Have you ever heard of the Mythopoetic Men’s Movement?
It lost mainstream visibility around the early 2000s.
The movement spawned a wave of self-help retreats and local support groups sparked by Robert Bly’s 1990 book Iron John: A Book About Men.
All the expected good stuff was there. All the “wild-man” activities.
We are scared of the mundane. The truth about being ordinary.
That’s why living between monuments sounds appealing.
Especially over a festive season.
This is the space where anticipation regarding the big event eclipses all experiences of life that’s happening right now.

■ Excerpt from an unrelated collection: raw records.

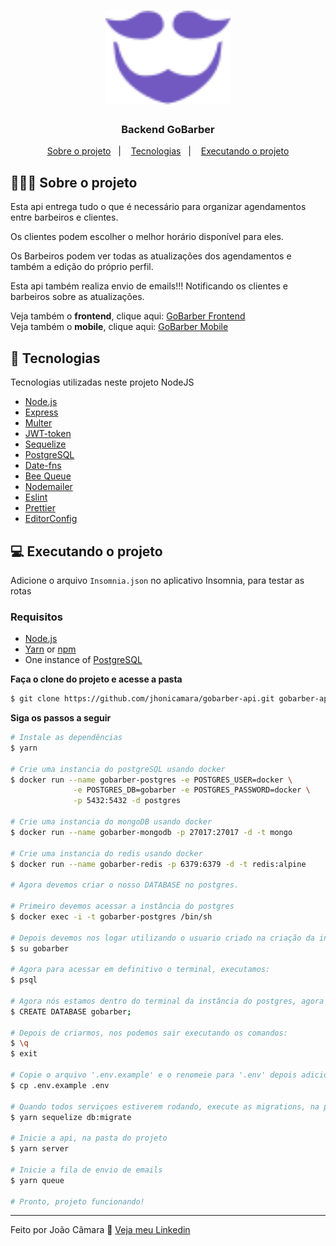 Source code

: <h1 align="center">
	<img alt="GoStack" src=".github/logo.svg" width="200px" />
</h1>

<h3 align="center">
  Backend GoBarber
</h3>


<p align="center">
  <a href="#-Sobre-o-projeto">Sobre o projeto</a>&nbsp;&nbsp;&nbsp;|&nbsp;&nbsp;&nbsp;
  <a href="#-Tecnologias">Tecnologias</a>&nbsp;&nbsp;&nbsp;|&nbsp;&nbsp;&nbsp;
  <a href="#-getting-started">Executando o projeto</a>
</p>


## 💇🏻‍♂️ Sobre o projeto

Esta api entrega tudo o que é necessário para organizar agendamentos entre barbeiros e clientes.

Os clientes podem escolher o melhor horário disponível para eles.

Os Barbeiros podem ver todas as atualizações dos agendamentos e também a edição do próprio perfil.

Esta api também realiza envio de emails!!! Notificando os clientes e barbeiros sobre as atualizações.

Veja também o **frontend**, clique aqui: [GoBarber Frontend](https://github.com/jhonicamara/gobarber-web)<br />
Veja também o **mobile**, clique aqui: [GoBarber Mobile](https://github.com/jhonicamara/gobarber-mobile)

## 🚀 Tecnologias

Tecnologias utilizadas neste projeto NodeJS

- [Node.js](https://nodejs.org/en/)
- [Express](https://expressjs.com/pt-br/)
- [Multer](https://github.com/expressjs/multer)
- [JWT-token](https://jwt.io/)
- [Sequelize](https://sequelize.org/master/)
- [PostgreSQL](https://www.postgresql.org/)
- [Date-fns](https://date-fns.org/)
- [Bee Queue](https://github.com/bee-queue/bee-queue)
- [Nodemailer](https://nodemailer.com/about/)
- [Eslint](https://eslint.org/)
- [Prettier](https://prettier.io/)
- [EditorConfig](https://editorconfig.org/)

## 💻 Executando o projeto

Adicione o arquivo `Insomnia.json` no aplicativo Insomnia, para testar as rotas

### Requisitos

- [Node.js](https://nodejs.org/en/)
- [Yarn](https://classic.yarnpkg.com/) or [npm](https://www.npmjs.com/)
- One instance of [PostgreSQL](https://www.postgresql.org/)

**Faça o clone do projeto e acesse a pasta**

```bash
$ git clone https://github.com/jhonicamara/gobarber-api.git gobarber-api && cd gobarber-api
```

**Siga os passos a seguir**

```bash
# Instale as dependências
$ yarn

# Crie uma instancia do postgreSQL usando docker
$ docker run --name gobarber-postgres -e POSTGRES_USER=docker \
              -e POSTGRES_DB=gobarber -e POSTGRES_PASSWORD=docker \
              -p 5432:5432 -d postgres

# Crie uma instancia do mongoDB usando docker
$ docker run --name gobarber-mongodb -p 27017:27017 -d -t mongo

# Crie uma instancia do redis usando docker
$ docker run --name gobarber-redis -p 6379:6379 -d -t redis:alpine

# Agora devemos criar o nosso DATABASE no postgres.

# Primeiro devemos acessar a instância do postgres
$ docker exec -i -t gobarber-postgres /bin/sh

# Depois devemos nos logar utilizando o usuario criado na criação da instância do postgres
$ su gobarber

# Agora para acessar em definitivo o terminal, executamos:
$ psql

# Agora nós estamos dentro do terminal da instância do postgres, agora podemos criar o nosso database para a aplicação
$ CREATE DATABASE gobarber;

# Depois de criarmos, nos podemos sair executando os comandos:
$ \q
$ exit

# Copie o arquivo '.env.example' e o renomeie para '.env' depois adicione os valores das variaveis ambiente.
$ cp .env.example .env

# Quando todos serviçoes estiverem rodando, execute as migrations, na pasta do projeto.
$ yarn sequelize db:migrate

# Inicie a api, na pasta do projeto
$ yarn server

# Inicie a fila de envio de emails
$ yarn queue

# Pronto, projeto funcionando!
```
---

Feito por João Câmara 👋 [Veja meu Linkedin](https://www.linkedin.com/in/jo%C3%A3o-c%C3%A2mara-565b42184/)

Every mindfulness guru dreads this.
We ignore the moments of mediocrity, rushing through them with eyes on the prizes: the Holiday, the Christmas lunch. Bungee jumping or abseiling.
Monuments anchor the resilience of the human spirit, but at some point, one has to come down to where it’s messy and plain.
Some attendees of the Mythopoetic Men’s Movement recall living only with the expectation of the next monument: the next retreat date.
If someone invites you to go quad biking on a muddy trail, go!
Hell yeah. I would.
But after the fun, we all have to go home at some point and also embrace the pause: In a world wired for monuments, build your resilience in the quiet intervals: over coffee, in shared silences, or amid the holiday’s “dull” moments.
Show up for the ordinary stuff.
Be present in the ordinary smells, sights, sounds.
Start small: Next time life feels like a low point, carve out one hour a week with someone who’s been there.
No agenda.
Have a coffee.
Discover more from MATTLR.COM
Subscribe to get the latest posts sent to your email.
Right on.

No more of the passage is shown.